Témata prací (Výběr práce)

Váš prohlížeč nepodporuje JavaScript nebo je jeho podpora vypnutá. Některé funkce nemusejí být dostupné.

Automatická identifikace kreativity pro použití ve strojovém překladu

Název práce v češtině:	Automatická identifikace kreativity pro použití ve strojovém překladu
Název v anglickém jazyce:	Automatic Identification of Creativity for use in Machine Translation
Klíčová slova:	kreativita\|NLP\|strojový překlad
Klíčová slova anglicky:	creativity\|NLP\|machine translation
Akademický rok vypsání:	2024/2025
Typ práce:	diplomová práce
Jazyk práce:
Ústav:	Ústav formální a aplikované lingvistiky (32-UFAL)
Vedoucí / školitel:	Mgr. Rudolf Rosa, Ph.D.
Řešitel:	skrytý - zadáno a potvrzeno stud. odd.
Datum přihlášení:	06.03.2025
Datum zadání:	06.03.2025
Datum potvrzení stud. oddělením:	06.03.2025

Zásady pro vypracování

PRESENT STUDY

The concept of creativity is difficult to define in a concrete and objective manner. Its subjective nature makes it one of the most challenging dimensions of human intelligence to encode into AI models [3], which naturally correlates to the difficulty in pinpointing spans of text that exhibit creative features.
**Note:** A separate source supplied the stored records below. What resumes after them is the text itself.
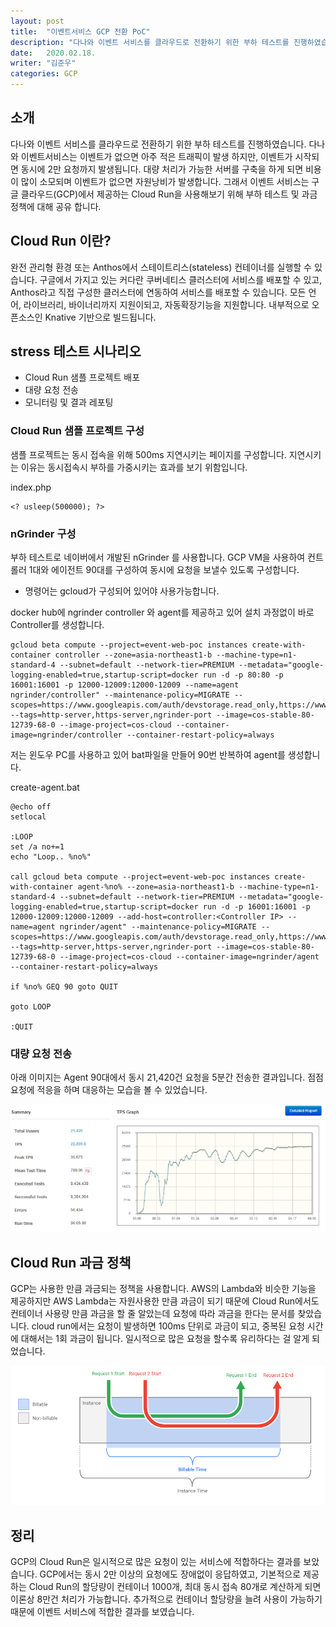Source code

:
 ```yaml
---
layout: post
title:  "이벤트서비스 GCP 전환 PoC"
description: "다나와 이벤트 서비스를 클라우드로 전환하기 위한 부하 테스트를 진행하였습니다. 다나와 이벤트서비스는 이벤트가 없으면 아주 적은 트래픽이 발생 하지만, 이벤트가 시작되면 동시에 2만 요청까지 발생됩니다. 대량 처리가 가능한 서버를 구축을 하게 되면 비용이 많이 소모되며 이벤트가 없으면 자원낭비가 발생합니다. 그래서 이벤트 서비스는 구글 클라우드(GCP)에서 제공하는 Cloud Run을 사용해보기 위해 부하 테스트 및 과금 정책에 대해 공유 합니다."
date:   2020.02.18.
writer: "김준우"
categories: GCP
---
```

## 소개

다나와 이벤트 서비스를 클라우드로 전환하기 위한 부하 테스트를 진행하였습니다. 다나와 이벤트서비스는 이벤트가 없으면 아주 적은 트래픽이 발생 하지만, 이벤트가 시작되면 동시에 2만 요청까지 발생됩니다. 대량 처리가 가능한 서버를 구축을 하게 되면 비용이 많이 소모되며 이벤트가 없으면 자원낭비가 발생합니다. 그래서 이벤트 서비스는 구글 클라우드(GCP)에서 제공하는 Cloud Run을 사용해보기 위해 부하 테스트 및 과금 정책에 대해 공유 합니다.

## Cloud Run 이란?

완전 관리형 환경 또는 Anthos에서 스테이트리스(stateless) 컨테이너를 실행할 수 있습니다.  구글에서 가지고 있는 커다란 쿠버네티스 클러스터에 서비스를 배포할 수 있고, Anthos라고 직접 구성한 클러스터에 연동하여 서비스를 배포할 수 있습니다. 모든 언어, 라이브러리, 바이너리까지 지원이되고, 자동확장기능을 지원합니다. 내부적으로 오픈소스인 Knative 기반으로 빌드됩니다.

## stress 테스트 시나리오

- Cloud Run 샘플 프로젝트 배포
- 대량 요청 전송
- 모니터링 및 결과 레포팅

### Cloud Run 샘플 프로젝트 구성

샘플 프로젝트는 동시 접속을 위해 500ms 지연시키는 페이지를 구성합니다. 지연시키는 이유는 동시접속시 부하를 가중시키는 효과를 보기 위함입니다.

index.php

```
<? usleep(500000); ?>
```

### nGrinder 구성

부하 테스트로 네이버에서 개발된 nGrinder 를 사용합니다. GCP VM을 사용하여 컨트롤러 1대와 에이전트 90대를 구성하여 동시에 요청을 보낼수 있도록 구성합니다. 

- 명령어는 gcloud가 구성되어 있어야 사용가능합니다.

docker hub에 ngrinder controller 와 agent를 제공하고 있어 설치 과정없이 바로 Controller를 생성합니다.

```
gcloud beta compute --project=event-web-poc instances create-with-container controller --zone=asia-northeast1-b --machine-type=n1-standard-4 --subnet=default --network-tier=PREMIUM --metadata="google-logging-enabled=true,startup-script=docker run -d -p 80:80 -p 16001:16001 -p 12000-12009:12000-12009 --name=agent ngrinder/controller" --maintenance-policy=MIGRATE --scopes=https://www.googleapis.com/auth/devstorage.read_only,https://www.googleapis.com/auth/logging.write,https://www.googleapis.com/auth/monitoring.write,https://www.googleapis.com/auth/servicecontrol,https://www.googleapis.com/auth/service.management.readonly,https://www.googleapis.com/auth/trace.append --tags=http-server,https-server,ngrinder-port --image=cos-stable-80-12739-68-0 --image-project=cos-cloud --container-image=ngrinder/controller --container-restart-policy=always
```

저는 윈도우 PC를 사용하고 있어 bat파일을 만들어 90번 반복하여 agent를 생성합니다.

create-agent.bat
```
@echo off
setlocal

:LOOP
set /a no+=1
echo "Loop.. %no%" 

call gcloud beta compute --project=event-web-poc instances create-with-container agent-%no% --zone=asia-northeast1-b --machine-type=n1-standard-4 --subnet=default --network-tier=PREMIUM --metadata="google-logging-enabled=true,startup-script=docker run -d -p 16001:16001 -p 12000-12009:12000-12009 --add-host=controller:<Controller IP> --name=agent ngrinder/agent" --maintenance-policy=MIGRATE --scopes=https://www.googleapis.com/auth/devstorage.read_only,https://www.googleapis.com/auth/logging.write,https://www.googleapis.com/auth/monitoring.write,https://www.googleapis.com/auth/servicecontrol,https://www.googleapis.com/auth/service.management.readonly,https://www.googleapis.com/auth/trace.append --tags=http-server,https-server,ngrinder-port --image=cos-stable-80-12739-68-0 --image-project=cos-cloud --container-image=ngrinder/agent --container-restart-policy=always 

if %no% GEQ 90 goto QUIT

goto LOOP

:QUIT
```


### 대량 요청 전송

아래 이미지는 Agent 90대에서 동시 21,420건 요청을 5분간 전송한 결과입니다. 점점 요청에 적응을 하며 대응하는 모습을 볼 수 있었습니다.

![/images/2020-02-18-GCP-Cloud-Run-stress-testing/Untitled.png](/images/2020-02-18-GCP-Cloud-Run-stress-testing/Untitled.png)

## Cloud Run 과금 정책

GCP는 사용한 만큼 과금되는 정책을 사용합니다. AWS의 Lambda와 비슷한 기능을 제공하지만 AWS Lambda는 자원사용한 만큼 과금이 되기 때문에 Cloud Run에서도 컨테이너 사용량 만큼 과금을 할 줄 알았는데 요청에 따라 과금을 한다는 문서를 찾았습니다. cloud run에서는 요청이 발생하면 100ms 단위로 과금이 되고, 중복된 요청 시간에 대해서는 1회 과금이 됩니다. 일시적으로 많은 요청을 할수록 유리하다는 걸 알게 되었습니다.

![/images/2020-02-18-GCP-Cloud-Run-stress-testing/Untitled%201.png](/images/2020-02-18-GCP-Cloud-Run-stress-testing/Untitled%201.png)

## 정리

GCP의 Cloud Run은 일시적으로 많은 요청이 있는 서비스에 적합하다는 결과를 보았습니다. GCP에서는 동시 2만 이상의 요청에도 장애없이 응답하였고, 기본적으로 제공하는 Cloud Run의 할당량이 컨테이너 1000개, 최대 동시 접속 80개로 계산하게 되면 이론상 8만건 처리가 가능합니다. 추가적으로 컨테이너 할당량을 늘려 사용이 가능하기 때문에 이벤트 서비스에 적합한 결과를 보였습니다.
Research on the identification of creativity in translation has been carried out at the University of Groningen, focusing on the impact of Machine Translation in the experience of professional translators, as well as that of the readers [2,1]. They find that using MT to any extent during the translation process significantly restricts creativity, and notably define two key aspects of a creative product in translation - novelty and usefulness. The former corresponds to the conception of new solutions in the target text for problems posed by the original text, whilst the latter measures whether the translation is acceptable in the intended communication context. This research also finds that the amount of creativity in translations decreases proportionally to the increase in MT involvement in the translation process. Other research suggests that this observation is true for all AI-generated texts [7].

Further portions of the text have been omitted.